Material provided:
========================================
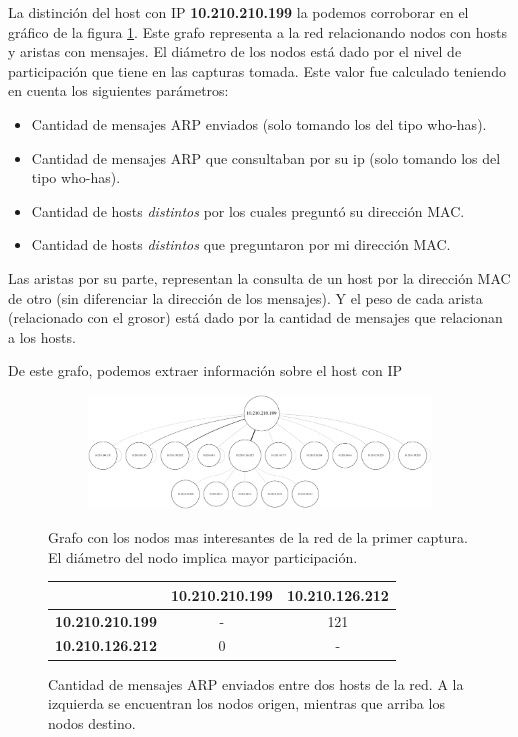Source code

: \par La distinción del host con IP \textbf{10.210.210.199} la podemos corroborar en el gráfico de la figura \ref{fig:exp1_labo_grafo}. Este grafo representa a la red relacionando nodos con hosts y aristas con mensajes. El diámetro de los nodos está dado por el nivel de participación que tiene en las capturas tomada. Este valor fue calculado teniendo en cuenta los siguientes parámetros:
\begin{itemize}
	\item Cantidad de mensajes ARP enviados (solo tomando los del tipo who-has).
	\item Cantidad de mensajes ARP que consultaban por su ip (solo tomando los del tipo who-has).
	\item Cantidad de hosts \textit{distintos} por los cuales preguntó su dirección MAC.
	\item Cantidad de hosts \textit{distintos} que preguntaron por mi dirección MAC.
\end{itemize}
\par Las aristas por su parte, representan la consulta de un host por la dirección MAC de otro (sin diferenciar la dirección de los mensajes). Y el peso de cada arista (relacionado con el grosor) está dado por la cantidad de mensajes que relacionan a los hosts.
\par De este grafo, podemos extraer información sobre el host con IP \textbf{}

\begin{figure}[ht]
  \hspace*{-0.5cm}
  \begin{subfigure}[b]{1.1\textwidth}
    \includegraphics[width=\textwidth]{imagenes/laboratorio/grafo_10.png}
  \end{subfigure}
	\label{fig:exp1_labo_grafo}
	\caption{Grafo con los nodos mas interesantes de la red de la primer captura. El diámetro del nodo implica mayor participación.}
\end{figure}

\begin{figure}[h]
	\begin{tabular}{| c | c | c |}
		\hline
		& \textbf{10.210.210.199} & \textbf{10.210.126.212}  \\ \hline
		\textbf{10.210.210.199} & - & 121 \\ \hline
		\textbf{10.210.126.212} & 0 & - \\ \hline
	\end{tabular}
  \label{fig:exp1_labo_comparativanodos}
  \caption{Cantidad de mensajes ARP enviados entre dos hosts de la red. A la izquierda se encuentran los nodos origen, mientras que arriba los nodos destino.}
\end{figure}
========================================
Try it:
What must be transcribed is the run of lines from the one containing "121 \\ \hline" to the last line of the data above, inclusive, and only that.

Your response:
		\textbf{10.210.210.199} & - & 121 \\ \hline
		\textbf{10.210.126.212} & 0 & - \\ \hline
	\end{tabular}
  \label{fig:exp1_labo_comparativanodos}
  \caption{Cantidad de mensajes ARP enviados entre dos hosts de la red. A la izquierda se encuentran los nodos origen, mientras que arriba los nodos destino.}
\end{figure}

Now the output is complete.